*TRY IT:* Print each entry in full, word for word, with no pictures in the result.

*THE INPUT:*

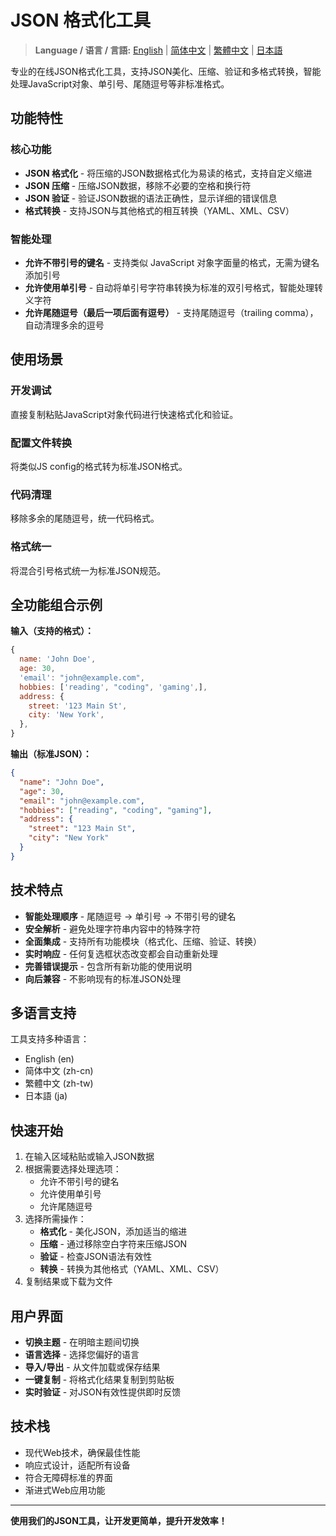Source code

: # JSON 格式化工具

> **Language / 语言 / 言語:** [English](README.md) | [简体中文](README.zh-cn.md) | [繁體中文](README.zh-tw.md) | [日本語](README.ja.md)

专业的在线JSON格式化工具，支持JSON美化、压缩、验证和多格式转换，智能处理JavaScript对象、单引号、尾随逗号等非标准格式。

## 功能特性

### 核心功能
- **JSON 格式化** - 将压缩的JSON数据格式化为易读的格式，支持自定义缩进
- **JSON 压缩** - 压缩JSON数据，移除不必要的空格和换行符
- **JSON 验证** - 验证JSON数据的语法正确性，显示详细的错误信息
- **格式转换** - 支持JSON与其他格式的相互转换（YAML、XML、CSV）

### 智能处理
- **允许不带引号的键名** - 支持类似 JavaScript 对象字面量的格式，无需为键名添加引号
- **允许使用单引号** - 自动将单引号字符串转换为标准的双引号格式，智能处理转义字符
- **允许尾随逗号（最后一项后面有逗号）** - 支持尾随逗号（trailing comma），自动清理多余的逗号

## 使用场景

### 开发调试
直接复制粘贴JavaScript对象代码进行快速格式化和验证。

### 配置文件转换
将类似JS config的格式转为标准JSON格式。

### 代码清理
移除多余的尾随逗号，统一代码格式。

### 格式统一
将混合引号格式统一为标准JSON规范。

## 全功能组合示例

**输入（支持的格式）：**
```javascript
{
  name: 'John Doe',
  age: 30,
  'email': "john@example.com",
  hobbies: ['reading', "coding", 'gaming',],
  address: {
    street: '123 Main St',
    city: 'New York',
  },
}
```

**输出（标准JSON）：**
```json
{
  "name": "John Doe",
  "age": 30,
  "email": "john@example.com",
  "hobbies": ["reading", "coding", "gaming"],
  "address": {
    "street": "123 Main St",
    "city": "New York"
  }
}
```

## 技术特点

- **智能处理顺序** - 尾随逗号 → 单引号 → 不带引号的键名
- **安全解析** - 避免处理字符串内容中的特殊字符
- **全面集成** - 支持所有功能模块（格式化、压缩、验证、转换）
- **实时响应** - 任何复选框状态改变都会自动重新处理
- **完善错误提示** - 包含所有新功能的使用说明
- **向后兼容** - 不影响现有的标准JSON处理

## 多语言支持

工具支持多种语言：
- English (en)
- 简体中文 (zh-cn)
- 繁體中文 (zh-tw)
- 日本語 (ja)

## 快速开始

1. 在输入区域粘贴或输入JSON数据
2. 根据需要选择处理选项：
   - 允许不带引号的键名
   - 允许使用单引号
   - 允许尾随逗号
3. 选择所需操作：
   - **格式化** - 美化JSON，添加适当的缩进
   - **压缩** - 通过移除空白字符来压缩JSON
   - **验证** - 检查JSON语法有效性
   - **转换** - 转换为其他格式（YAML、XML、CSV）
4. 复制结果或下载为文件

## 用户界面

- **切换主题** - 在明暗主题间切换
- **语言选择** - 选择您偏好的语言
- **导入/导出** - 从文件加载或保存结果
- **一键复制** - 将格式化结果复制到剪贴板
- **实时验证** - 对JSON有效性提供即时反馈

## 技术栈

- 现代Web技术，确保最佳性能
- 响应式设计，适配所有设备
- 符合无障碍标准的界面
- 渐进式Web应用功能

---

**使用我们的JSON工具，让开发更简单，提升开发效率！**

*EXERCISE OUTPUT:*
Source code

: # JSON 格式化工具

> **Language / 语言 / 言語:** [English](README.md) | [简体中文](README.zh-cn.md) | [繁體中文](README.zh-tw.md) | [日本語](README.ja.md)

专业的在线JSON格式化工具，支持JSON美化、压缩、验证和多格式转换，智能处理JavaScript对象、单引号、尾随逗号等非标准格式。

## 功能特性

### 核心功能
- **JSON 格式化** - 将压缩的JSON数据格式化为易读的格式，支持自定义缩进
- **JSON 压缩** - 压缩JSON数据，移除不必要的空格和换行符
- **JSON 验证** - 验证JSON数据的语法正确性，显示详细的错误信息
- **格式转换** - 支持JSON与其他格式的相互转换（YAML、XML、CSV）

### 智能处理
- **允许不带引号的键名** - 支持类似 JavaScript 对象字面量的格式，无需为键名添加引号
- **允许使用单引号** - 自动将单引号字符串转换为标准的双引号格式，智能处理转义字符
- **允许尾随逗号（最后一项后面有逗号）** - 支持尾随逗号（trailing comma），自动清理多余的逗号

## 使用场景

### 开发调试
直接复制粘贴JavaScript对象代码进行快速格式化和验证。

### 配置文件转换
将类似JS config的格式转为标准JSON格式。

### 代码清理
移除多余的尾随逗号，统一代码格式。

### 格式统一
将混合引号格式统一为标准JSON规范。

## 全功能组合示例

**输入（支持的格式）：**
```javascript
{
  name: 'John Doe',
  age: 30,
  'email': "john@example.com",
  hobbies: ['reading', "coding", 'gaming',],
  address: {
    street: '123 Main St',
    city: 'New York',
  },
}
```

**输出（标准JSON）：**
```json
{
  "name": "John Doe",
  "age": 30,
  "email": "john@example.com",
  "hobbies": ["reading", "coding", "gaming"],
  "address": {
    "street": "123 Main St",
    "city": "New York"
  }
}
```

## 技术特点

- **智能处理顺序** - 尾随逗号 → 单引号 → 不带引号的键名
- **安全解析** - 避免处理字符串内容中的特殊字符
- **全面集成** - 支持所有功能模块（格式化、压缩、验证、转换）
- **实时响应** - 任何复选框状态改变都会自动重新处理
- **完善错误提示** - 包含所有新功能的使用说明
- **向后兼容** - 不影响现有的标准JSON处理

## 多语言支持

工具支持多种语言：
- English (en)
- 简体中文 (zh-cn)
- 繁體中文 (zh-tw)
- 日本語 (ja)

## 快速开始

1. 在输入区域粘贴或输入JSON数据
2. 根据需要选择处理选项：
   - 允许不带引号的键名
   - 允许使用单引号
   - 允许尾随逗号
3. 选择所需操作：
   - **格式化** - 美化JSON，添加适当的缩进
   - **压缩** - 通过移除空白字符来压缩JSON
   - **验证** - 检查JSON语法有效性
   - **转换** - 转换为其他格式（YAML、XML、CSV）
4. 复制结果或下载为文件

## 用户界面

- **切换主题** - 在明暗主题间切换
- **语言选择** - 选择您偏好的语言
- **导入/导出** - 从文件加载或保存结果
- **一键复制** - 将格式化结果复制到剪贴板
- **实时验证** - 对JSON有效性提供即时反馈

## 技术栈

- 现代Web技术，确保最佳性能
- 响应式设计，适配所有设备
- 符合无障碍标准的界面
- 渐进式Web应用功能

---

**使用我们的JSON工具，让开发更简单，提升开发效率！**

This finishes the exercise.